Sunday, 15 January 2012

The quest for inner growth


WORKABLE TIPS By PAUL KAM

The desire to learn and bring about improvements within, is what makes a young job-seeker employable.

THE QUEST for self- improvement is a quality that needs to be nurtured long before one embarks on a task. Every other day I receive resumès in my e-mail asking for a chance at an interesting career. After opening the mail, I usually scroll down to look for anything, that makes me want to read further and usually it would be the section on hobbies and other activities.

I must admit that I am particularly drawn to those who have excelled in sports and activities that are not work related. Besides this, conferences, meets or expeditions be it a scout jamboree or leadership training programme will help the resumè stand out too.

During one team-building programme I conducted for young executives of a company, I had an interesting conversation with a participant who talked about his college days and how he and his friends used the great outdoors to their benefit while living on a tight budget.

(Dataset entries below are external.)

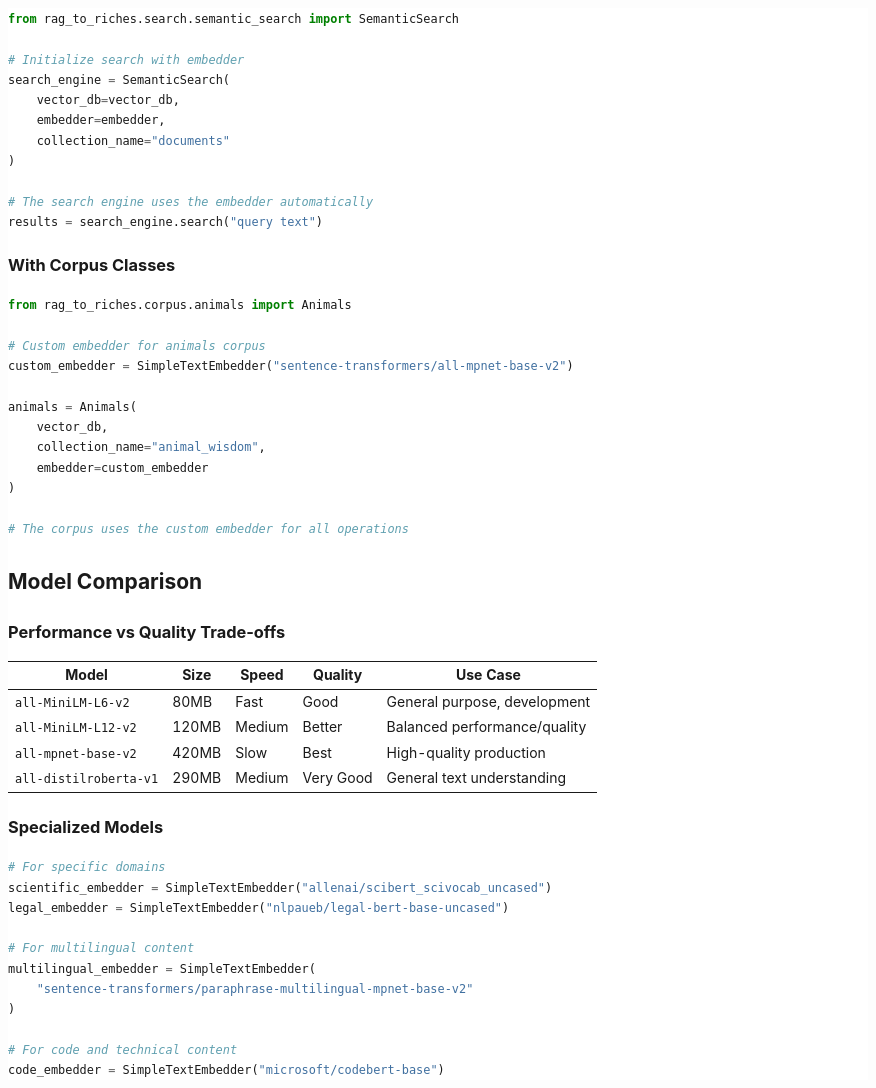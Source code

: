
 ```python
from rag_to_riches.search.semantic_search import SemanticSearch

# Initialize search with embedder
search_engine = SemanticSearch(
    vector_db=vector_db,
    embedder=embedder,
    collection_name="documents"
)

# The search engine uses the embedder automatically
results = search_engine.search("query text")
```

### With Corpus Classes

```python
from rag_to_riches.corpus.animals import Animals

# Custom embedder for animals corpus
custom_embedder = SimpleTextEmbedder("sentence-transformers/all-mpnet-base-v2")

animals = Animals(
    vector_db,
    collection_name="animal_wisdom",
    embedder=custom_embedder
)

# The corpus uses the custom embedder for all operations
```

## Model Comparison

### Performance vs Quality Trade-offs

| Model | Size | Speed | Quality | Use Case |
|-------|------|-------|---------|----------|
| `all-MiniLM-L6-v2` | 80MB | Fast | Good | General purpose, development |
| `all-MiniLM-L12-v2` | 120MB | Medium | Better | Balanced performance/quality |
| `all-mpnet-base-v2` | 420MB | Slow | Best | High-quality production |
| `all-distilroberta-v1` | 290MB | Medium | Very Good | General text understanding |

### Specialized Models

```python
# For specific domains
scientific_embedder = SimpleTextEmbedder("allenai/scibert_scivocab_uncased")
legal_embedder = SimpleTextEmbedder("nlpaueb/legal-bert-base-uncased")

# For multilingual content
multilingual_embedder = SimpleTextEmbedder(
    "sentence-transformers/paraphrase-multilingual-mpnet-base-v2"
)

# For code and technical content
code_embedder = SimpleTextEmbedder("microsoft/codebert-base")
```
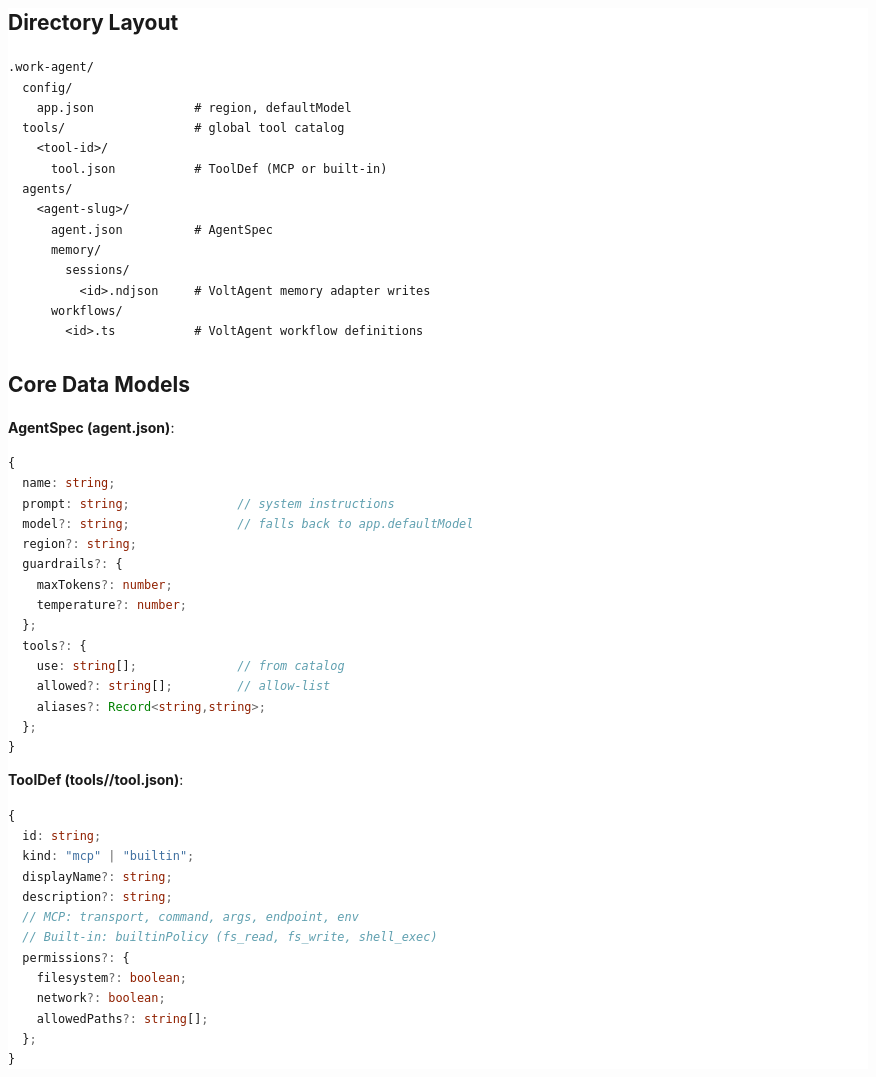 ## Directory Layout

```
.work-agent/
  config/
    app.json              # region, defaultModel
  tools/                  # global tool catalog
    <tool-id>/
      tool.json           # ToolDef (MCP or built-in)
  agents/
    <agent-slug>/
      agent.json          # AgentSpec
      memory/
        sessions/
          <id>.ndjson     # VoltAgent memory adapter writes
      workflows/
        <id>.ts           # VoltAgent workflow definitions
```

## Core Data Models

**AgentSpec (agent.json)**:
```typescript
{
  name: string;
  prompt: string;               // system instructions
  model?: string;               // falls back to app.defaultModel
  region?: string;
  guardrails?: {
    maxTokens?: number;
    temperature?: number;
  };
  tools?: {
    use: string[];              // from catalog
    allowed?: string[];         // allow-list
    aliases?: Record<string,string>;
  };
}
```

**ToolDef (tools/<id>/tool.json)**:
```typescript
{
  id: string;
  kind: "mcp" | "builtin";
  displayName?: string;
  description?: string;
  // MCP: transport, command, args, endpoint, env
  // Built-in: builtinPolicy (fs_read, fs_write, shell_exec)
  permissions?: {
    filesystem?: boolean;
    network?: boolean;
    allowedPaths?: string[];
  };
}
```
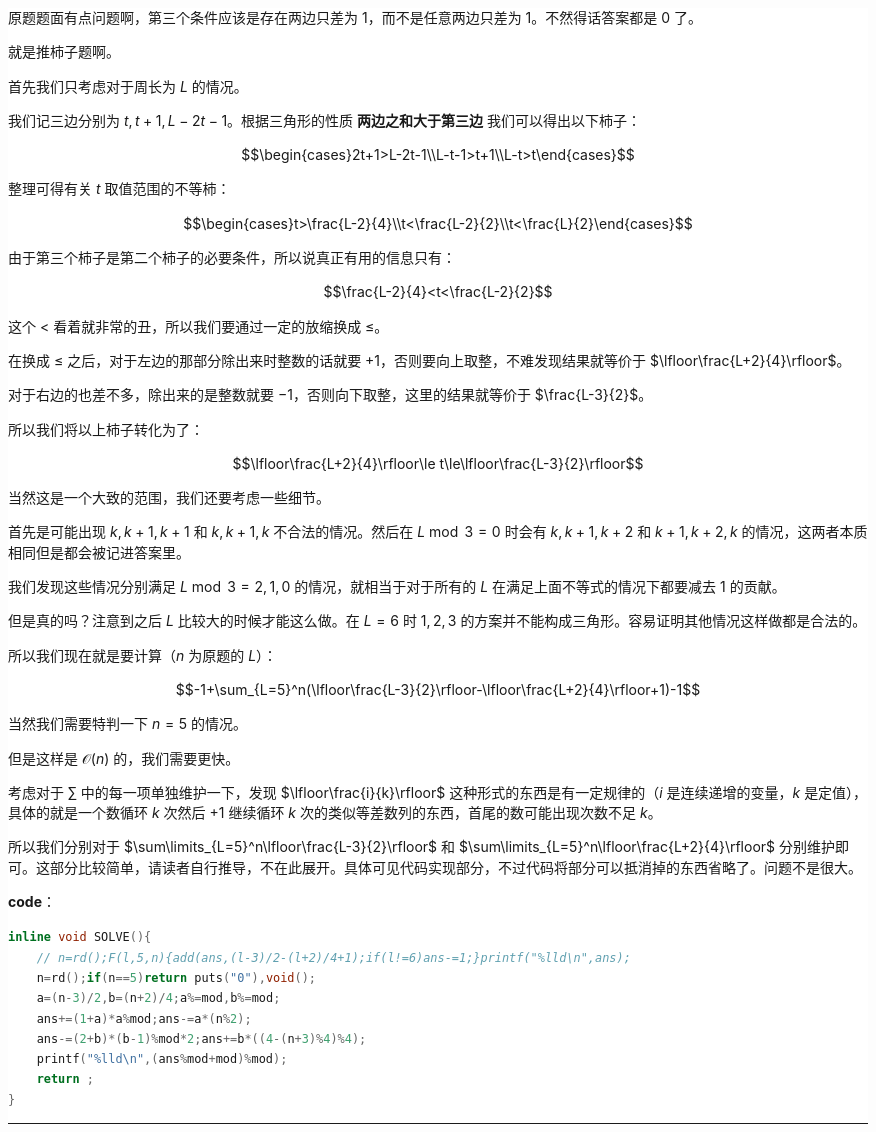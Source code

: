原题题面有点问题啊，第三个条件应该是存在两边只差为 $1$，而不是任意两边只差为 $1$。不然得话答案都是 $0$ 了。

就是推柿子题啊。

首先我们只考虑对于周长为 $L$ 的情况。

我们记三边分别为 $t,t+1,L-2t-1$。根据三角形的性质 **两边之和大于第三边** 我们可以得出以下柿子：

$$\begin{cases}2t+1>L-2t-1\\L-t-1>t+1\\L-t>t\end{cases}$$

整理可得有关 $t$ 取值范围的不等柿：

$$\begin{cases}t>\frac{L-2}{4}\\t<\frac{L-2}{2}\\t<\frac{L}{2}\end{cases}$$

由于第三个柿子是第二个柿子的必要条件，所以说真正有用的信息只有：

$$\frac{L-2}{4}<t<\frac{L-2}{2}$$

这个 $<$ 看着就非常的丑，所以我们要通过一定的放缩换成 $\le$。

在换成 $\le$ 之后，对于左边的那部分除出来时整数的话就要 $+1$，否则要向上取整，不难发现结果就等价于 $\lfloor\frac{L+2}{4}\rfloor$。

对于右边的也差不多，除出来的是整数就要 $-1$，否则向下取整，这里的结果就等价于 $\frac{L-3}{2}$。

所以我们将以上柿子转化为了：

$$\lfloor\frac{L+2}{4}\rfloor\le t\le\lfloor\frac{L-3}{2}\rfloor$$

当然这是一个大致的范围，我们还要考虑一些细节。

首先是可能出现 $k,k+1,k+1$ 和 $k,k+1,k$ 不合法的情况。然后在 $L\bmod3=0$ 时会有 $k,k+1,k+2$ 和 $k+1,k+2,k$ 的情况，这两者本质相同但是都会被记进答案里。

我们发现这些情况分别满足 $L\bmod3=2,1,0$ 的情况，就相当于对于所有的 $L$ 在满足上面不等式的情况下都要减去 $1$ 的贡献。

但是真的吗？注意到之后 $L$ 比较大的时候才能这么做。在 $L=6$ 时 $1,2,3$ 的方案并不能构成三角形。容易证明其他情况这样做都是合法的。

所以我们现在就是要计算（$n$ 为原题的 $L$）：

$$-1+\sum_{L=5}^n(\lfloor\frac{L-3}{2}\rfloor-\lfloor\frac{L+2}{4}\rfloor+1)-1$$

当然我们需要特判一下 $n=5$ 的情况。

但是这样是 $\mathcal{O}(n)$ 的，我们需要更快。

考虑对于 $\sum$  中的每一项单独维护一下，发现 $\lfloor\frac{i}{k}\rfloor$ 这种形式的东西是有一定规律的（$i$ 是连续递增的变量，$k$ 是定值），具体的就是一个数循环 $k$ 次然后 $+1$ 继续循环 $k$ 次的类似等差数列的东西，首尾的数可能出现次数不足 $k$。

所以我们分别对于 $\sum\limits_{L=5}^n\lfloor\frac{L-3}{2}\rfloor$ 和 $\sum\limits_{L=5}^n\lfloor\frac{L+2}{4}\rfloor$ 分别维护即可。这部分比较简单，请读者自行推导，不在此展开。具体可见代码实现部分，不过代码将部分可以抵消掉的东西省略了。问题不是很大。

**code**：

```cpp
inline void SOLVE(){
    // n=rd();F(l,5,n){add(ans,(l-3)/2-(l+2)/4+1);if(l!=6)ans-=1;}printf("%lld\n",ans);
    n=rd();if(n==5)return puts("0"),void();
    a=(n-3)/2,b=(n+2)/4;a%=mod,b%=mod;
    ans+=(1+a)*a%mod;ans-=a*(n%2);
    ans-=(2+b)*(b-1)%mod*2;ans+=b*((4-(n+3)%4)%4);
    printf("%lld\n",(ans%mod+mod)%mod);
    return ;
}
```

---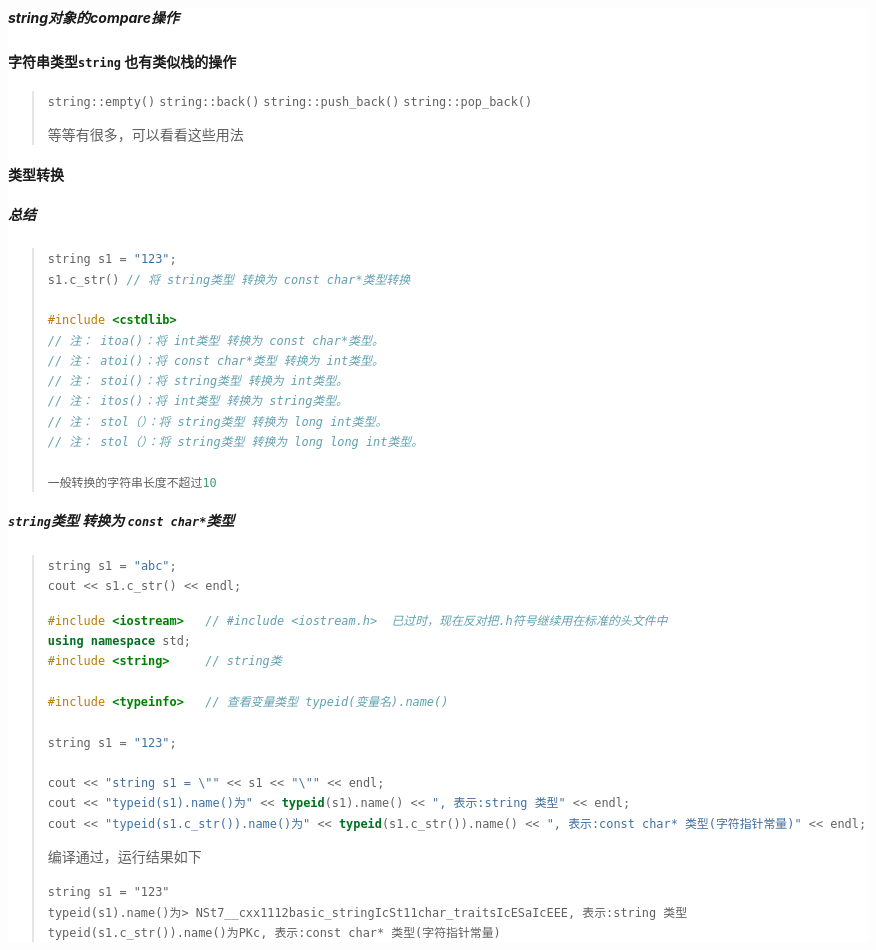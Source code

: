 
##### string对象的compare操作




#### 字符串类型`string` 也有类似栈的操作

> `string::empty()`
> `string::back()`
> `string::push_back()`
> `string::pop_back()`
> 
> 等等有很多，可以看看这些用法
> 




#### 类型转换

##### 总结

> 
> ```c++
> string s1 = "123"; 
> s1.c_str() // 将 string类型 转换为 const char*类型转换
> 
> #include <cstdlib> 
> // 注： itoa()：将 int类型 转换为 const char*类型。
> // 注： atoi()：将 const char*类型 转换为 int类型。
> // 注： stoi()：将 string类型 转换为 int类型。
> // 注： itos()：将 int类型 转换为 string类型。
> // 注： stol（）：将 string类型 转换为 long int类型。
> // 注： stol（）：将 string类型 转换为 long long int类型。
> 
> 一般转换的字符串长度不超过10
> ```

#####  `string`类型 转换为 `const char*`类型
> ```c++
> string s1 = "abc";
> cout << s1.c_str() << endl;
> ```
> 
> ```c++
> #include <iostream>   // #include <iostream.h>  已过时，现在反对把.h符号继续用在标准的头文件中
> using namespace std;  
> #include <string>     // string类
> 
> #include <typeinfo>   // 查看变量类型 typeid(变量名).name()
> 
> string s1 = "123";
> 
> cout << "string s1 = \"" << s1 << "\"" << endl;
> cout << "typeid(s1).name()为" << typeid(s1).name() << ", 表示:string 类型" << endl;
> cout << "typeid(s1.c_str()).name()为" << typeid(s1.c_str()).name() << ", 表示:const char* 类型(字符指针常量)" << endl;
> ```
> 编译通过，运行结果如下
> ```html
> string s1 = "123" 
> typeid(s1).name()为> NSt7__cxx1112basic_stringIcSt11char_traitsIcESaIcEEE, 表示:string 类型
> typeid(s1.c_str()).name()为PKc, 表示:const char* 类型(字符指针常量)
> ```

“We would go camping, trekking and fishing during college break. We wanted to go to Sabah but had no money, so we took up part time work in a fabric shop and even set up a roadside stall selling fruits we bought from the wholesale market!

Up in the air: The group unable to contain their joy and excitement as they wave their hands.

“Finally, we raised enough money to get to Sepilok, Sabah. We also managed to climb Gunung Kinabalu,” he said adding that he and his friends would try to make a yearly trip just to be together.

When I left, I was thinking of how I could fit him into my company. Although he did not have the relevant experience, I was willing to train him as a trainee facilitator because I was encouraged by his attitude.

A quick assessment told me he was creative (from the way he went about raising the money for his trip) and curious in his quest to seek information. He also had self-motivation (the limited funds did not deter him from being adventurous) and was a team player (he made a collective effort in raising funds and wanted to keep in touch with his friends).

There is one quality that is immediately obvious from a resumè that includes a list of extra-curricular activities and that is the writer’s quest for knowledge and self improvement. There are also some things that will never change with time, regardless of which day and age we are in, and that is the desire for growth.



If we dwell further into this topic we will also find that it is not about the conferences or the number of training programmes that one has attended. In fact, it is about the attitude towards learning. The desire to question and the keeness to know about whatever that’s happening around him. It is about wanting to be better. Despite the rapid changes in the training milieu, employers still want and need the same thing — an individual who takes it upon himself to grow and does it with a great attitude.

My corporate contemporaries have complained about sales employees who would not go any further to reach out to a bigger market because they cannot speak a different dialect or language as a reason for not venturing out. My contemporaries are disturbed that their employees are not taking the initiative to learn a language or dialect on their own and instead expect their employers to formally hire speicalists to teach languages.

Employees cannot demand to get training as training is not a right. An employee is expected to constantly improve himself and keep up with trends in the market place because being paid a salary would mean they are expected to add value to the company.

On my first job, that was exactly what I was told. Being young and fresh, I was naive to think that I would be given the opportunity to learn and be an asset to the company.

How shocked I was when my boss took me into his room and told me that he was cutting my pay because I was learning too much at the firm! “If I pay you to learn then you are gaining more than me, so I should not pay you so much.”

He highlighted the reality that organisations pay for talent. The more talented you are and add value to the business, the more you will be paid. You are not paid to learn in the company. You are paid to apply what you have learnt. So, before one can apply his knowledge he must first acquire it even before he sends out his resumès.

This takes the discussion back to extra-curricular activities while in school and colleges.

To make these activities work for you during the interviews, always relate it to how it can help you perform better. For instance, tell them you were a King Scout in school and that has taught you to lead and keep a group of people with different personalities together. Talk about the challenges that you have learnt from all your activities that were not course-related and how you have learnt to network with others.

Also remember not to overdo the focus on extra-curricular activities. This may lead the employer to think that you will be distracted and that you will not put the job as priority.

Extra-curricular activities are meant to help you at the interview, so chart it carefully for a winning number.
Paul Kam is a lawyer by training. He has worked with private and public sector leaders and has designed and led several transformation, alignment and strategic change initiatives. With his understanding of market conditions in various industries, he is passionate about shifting and aligning mindsets and behaviours of leaders and employees. He is a member of the Malaysian Institute of Management and is also a certified team profiler and a life and wealth coach.